By Nikolaj Gammeltoft
Feb. 13 (Bloomberg) -- U.S. stocks rose for the first
time in five weeks after European officials pledged to
help Greece close its budget deficit and the U.S.
economy gained momentum, overshadowing China’s actions
to limit inflation.
The advance was reduced when the Standard & Poor’s 500
Index slipped 0.3 percent and the Dow Jones Industrial
Average fell 0.4 percent yesterday. For the week,
Caterpillar Inc. rose 8.6 percent and technology shares
jumped after Motorola Inc. said it would split into two
companies. American International Group Inc., the
insurer bailed out by the U.S., increased 20 percent on
speculation it may sell a unit to MetLife Inc. Bank of
America Corp. lost 3.7 percent after its credit outlook
was cut to negative from stable by S&P.
The S&P 500 rose 0.9 percent to 1,075.51, cutting its
2010 retreat to 3.6 percent. The Dow average increased
86.91 points, or 0.9 percent, to 10,099.14. The measures
have recouped about half of their declines since Feb. 4
when concern about growing budget gaps in Greece,
Portugal and Spain spurred the biggest sell-off since
April.
“It is positive that the Europeans are finally putting
details behind their monetary union,” said Stephen Wood,
who helps manage $176 billion as chief market strategist
for Russell Investments. “U.S. equities feel better
because they’re a safe haven and because the economic
data has a slight upwards bias.”
EU, US
Stocks got a boost when European leaders voiced support
for Greece’s efforts to regain control of its finances
and the U.S. Labor Department said fewer Americans filed
claims for unemployment insurance than economists
anticipated.
Indexes of companies in the S&P 500 that sell household
products and so-called discretionary consumer goods
advanced more than 1.5 percent. Inventories in the U.S.
unexpectedly fell in December for the first time in
three months as companies couldn’t keep up with
increasing demand, according to figures from the
Commerce Department in Washington.
Home Depot gained 3.7 percent to $29. The largest U.S.
home-improvement retailer was raised to “overweight”
from “equal-weight” at Morgan Stanley. Goldman Sachs
Group Inc. recommended investors buy bullish Home Depot
options before the Atlanta-based company reports
fourth-quarter results on Feb. 23.
Earnings Reports
A record nine-quarter earnings slump is projected by
analysts to have ended in the fourth quarter with an 80
percent increase in S&P 500 profits. Forty-five
companies in the index are scheduled to release results
next week, including Hewlett- Packard Co., Kraft Foods
Inc. and Wal-Mart Stores Inc.
“Earnings have been great,” said Keith Springer,
president of Sacramento, California-based Capital
Financial Advisory Services Inc., which manages about
$100 million. “Companies reacted quickly to adapt to the
slower demand, cutting jobs and costs. They’ve become
very efficient.”
More than 350 companies in the S&P 500 have reported
fourth-quarter earnings since Jan. 11, and about 76
percent have beaten analysts’ estimates, according to
data compiled by Bloomberg.
Harman International Industries Inc. soared 27 percent
to $44.20 for the biggest advance in the S&P 500. The
maker of audio systems for homes and vehicles reported
profit excluding some items of 40 cents a share in its
fiscal second quarter, five times higher than the
average analyst estimate, according to Bloomberg data.

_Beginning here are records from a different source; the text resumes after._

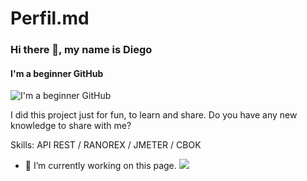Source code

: # Perfil.md


### Hi there 👋, my name is Diego
#### I'm a beginner GitHub
![I'm a beginner GitHub](https://github.com/saadeghi/saadeghi/blob/master/dino.gif)

I did this project just for fun, to learn and share.
Do you have any new knowledge to share with me?

Skills: API REST / RANOREX / JMETER / CBOK

- 🔭 I’m currently working on this page. 
![](https://github.githubassets.com/images/mona-loading-default.gif)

Bank of America fell 55 cents to $14.45. The Charlotte,
North Carolina-based bank and Citigroup Inc. had their
credit outlooks cut to negative from stable by S&P,
which said the U.S. government may be less likely to
repeat a bailout of troubled financial institutions.
China Tightening
China ordered banks to set aside more deposits as
reserves for the second time in a month to cool the
fastest-growing economy after loan growth accelerated
and property prices surged. Chinese policy makers are
seeking to avert asset bubbles and restrain inflation,
causing investor concern that tighter lending will damp
the global economic recovery.
“China is no longer discussing a stimulus exit strategy.
They’re executing an exit strategy,” Wood said. “That is
going to have a continuing and significant impact on
asset prices in the global economy. China is going to be
the engine of global recovery, but less so going
forward.”
Barton Biggs, who recommended buying U.S. stocks in
March when benchmark indexes sank to the lowest levels
since the 1990s, said he remains bullish about equity
gains and that China’s boosting reserve requirements
should limit the rate of expansion in its economy
without snuffing out growth.
“The Chinese authorities are doing the right thing in
terms of gradually tightening,” Biggs, who runs New
York-based hedge fund Traxis Partners LP, said in an
interview with Bloomberg Television yesterday.
CEO Confidence
Caterpillar, the world’s largest maker of bulldozers and
excavators, jumped $4.45 to $56.20 for the biggest gain
in the Dow. James Owens, chief executive officer of
Caterpillar and chairman of the Business Council, said
he is more optimistic about economic growth in the U.S.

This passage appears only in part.